Report each line of the records below that uses the word "funções".
==== MATERIAL TO PROCESS
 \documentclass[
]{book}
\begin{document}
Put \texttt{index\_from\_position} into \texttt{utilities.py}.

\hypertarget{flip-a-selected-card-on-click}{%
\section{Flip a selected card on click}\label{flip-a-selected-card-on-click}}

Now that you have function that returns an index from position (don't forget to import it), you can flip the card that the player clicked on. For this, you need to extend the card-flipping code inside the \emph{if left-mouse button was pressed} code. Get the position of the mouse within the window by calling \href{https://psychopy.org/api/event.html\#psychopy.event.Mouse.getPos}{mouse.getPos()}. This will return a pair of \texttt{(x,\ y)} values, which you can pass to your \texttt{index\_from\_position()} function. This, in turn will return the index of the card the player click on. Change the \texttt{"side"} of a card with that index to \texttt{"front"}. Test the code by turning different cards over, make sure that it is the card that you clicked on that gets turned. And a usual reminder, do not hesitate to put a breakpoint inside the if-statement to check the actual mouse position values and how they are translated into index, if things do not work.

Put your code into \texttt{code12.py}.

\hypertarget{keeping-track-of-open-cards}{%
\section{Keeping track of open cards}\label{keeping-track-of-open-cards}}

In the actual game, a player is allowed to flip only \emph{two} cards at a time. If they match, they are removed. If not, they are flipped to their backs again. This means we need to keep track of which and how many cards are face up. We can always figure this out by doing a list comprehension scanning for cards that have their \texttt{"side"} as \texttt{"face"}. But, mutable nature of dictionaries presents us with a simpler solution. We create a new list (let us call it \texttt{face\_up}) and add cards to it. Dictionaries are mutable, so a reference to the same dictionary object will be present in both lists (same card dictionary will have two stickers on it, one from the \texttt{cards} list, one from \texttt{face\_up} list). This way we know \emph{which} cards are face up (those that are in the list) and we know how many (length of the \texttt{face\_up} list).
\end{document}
========
==== MATERIAL TO PROCESS
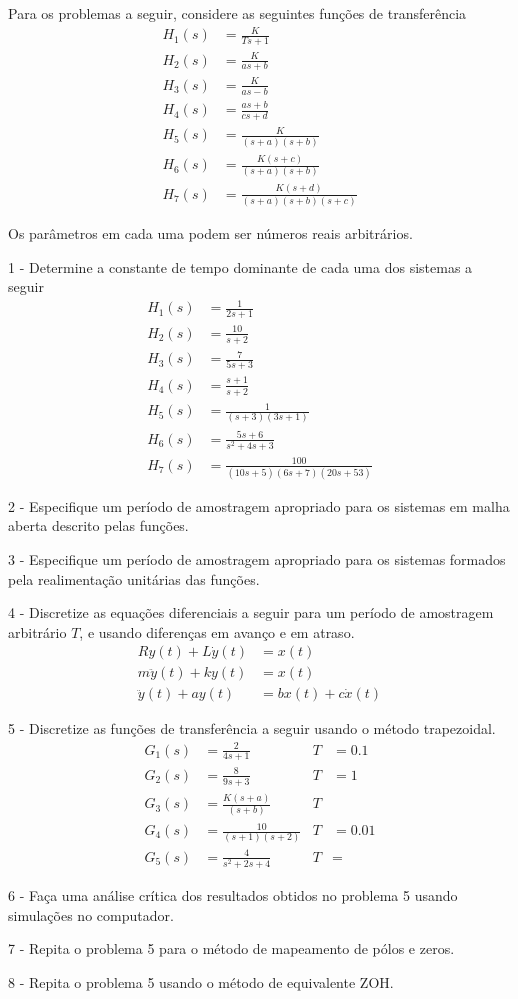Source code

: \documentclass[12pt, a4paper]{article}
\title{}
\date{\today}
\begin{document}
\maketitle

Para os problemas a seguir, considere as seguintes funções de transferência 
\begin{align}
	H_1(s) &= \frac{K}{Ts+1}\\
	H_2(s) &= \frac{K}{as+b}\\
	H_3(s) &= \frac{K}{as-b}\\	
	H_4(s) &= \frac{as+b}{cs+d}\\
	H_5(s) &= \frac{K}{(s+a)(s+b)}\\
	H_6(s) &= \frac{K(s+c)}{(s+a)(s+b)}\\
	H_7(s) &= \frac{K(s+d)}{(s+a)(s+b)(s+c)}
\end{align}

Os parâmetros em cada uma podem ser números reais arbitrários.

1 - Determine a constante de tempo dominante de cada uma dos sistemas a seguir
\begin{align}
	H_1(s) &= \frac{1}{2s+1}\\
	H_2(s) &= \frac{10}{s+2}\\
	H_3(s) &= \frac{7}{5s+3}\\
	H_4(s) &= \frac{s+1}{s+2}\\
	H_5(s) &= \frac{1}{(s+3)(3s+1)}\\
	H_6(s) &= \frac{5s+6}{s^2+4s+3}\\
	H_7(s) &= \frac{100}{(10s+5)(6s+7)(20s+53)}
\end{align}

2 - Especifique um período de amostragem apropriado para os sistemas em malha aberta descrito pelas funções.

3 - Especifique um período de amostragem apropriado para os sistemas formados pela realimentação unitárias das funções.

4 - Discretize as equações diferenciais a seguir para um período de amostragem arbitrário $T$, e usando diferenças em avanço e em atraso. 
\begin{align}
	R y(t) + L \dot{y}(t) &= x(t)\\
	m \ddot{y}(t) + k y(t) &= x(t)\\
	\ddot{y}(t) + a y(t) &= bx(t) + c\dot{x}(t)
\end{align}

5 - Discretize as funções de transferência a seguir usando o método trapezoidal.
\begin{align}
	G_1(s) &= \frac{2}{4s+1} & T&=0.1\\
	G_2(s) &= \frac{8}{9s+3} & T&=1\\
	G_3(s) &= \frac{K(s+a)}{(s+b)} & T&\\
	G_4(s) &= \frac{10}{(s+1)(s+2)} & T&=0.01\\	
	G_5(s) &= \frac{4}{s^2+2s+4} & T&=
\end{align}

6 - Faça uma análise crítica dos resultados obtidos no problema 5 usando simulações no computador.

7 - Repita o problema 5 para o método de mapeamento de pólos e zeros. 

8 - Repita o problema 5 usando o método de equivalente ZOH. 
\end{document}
========
**EXERCISE OUTPUT**
Para os problemas a seguir, considere as seguintes funções de transferência 
2 - Especifique um período de amostragem apropriado para os sistemas em malha aberta descrito pelas funções.
3 - Especifique um período de amostragem apropriado para os sistemas formados pela realimentação unitárias das funções.
5 - Discretize as funções de transferência a seguir usando o método trapezoidal.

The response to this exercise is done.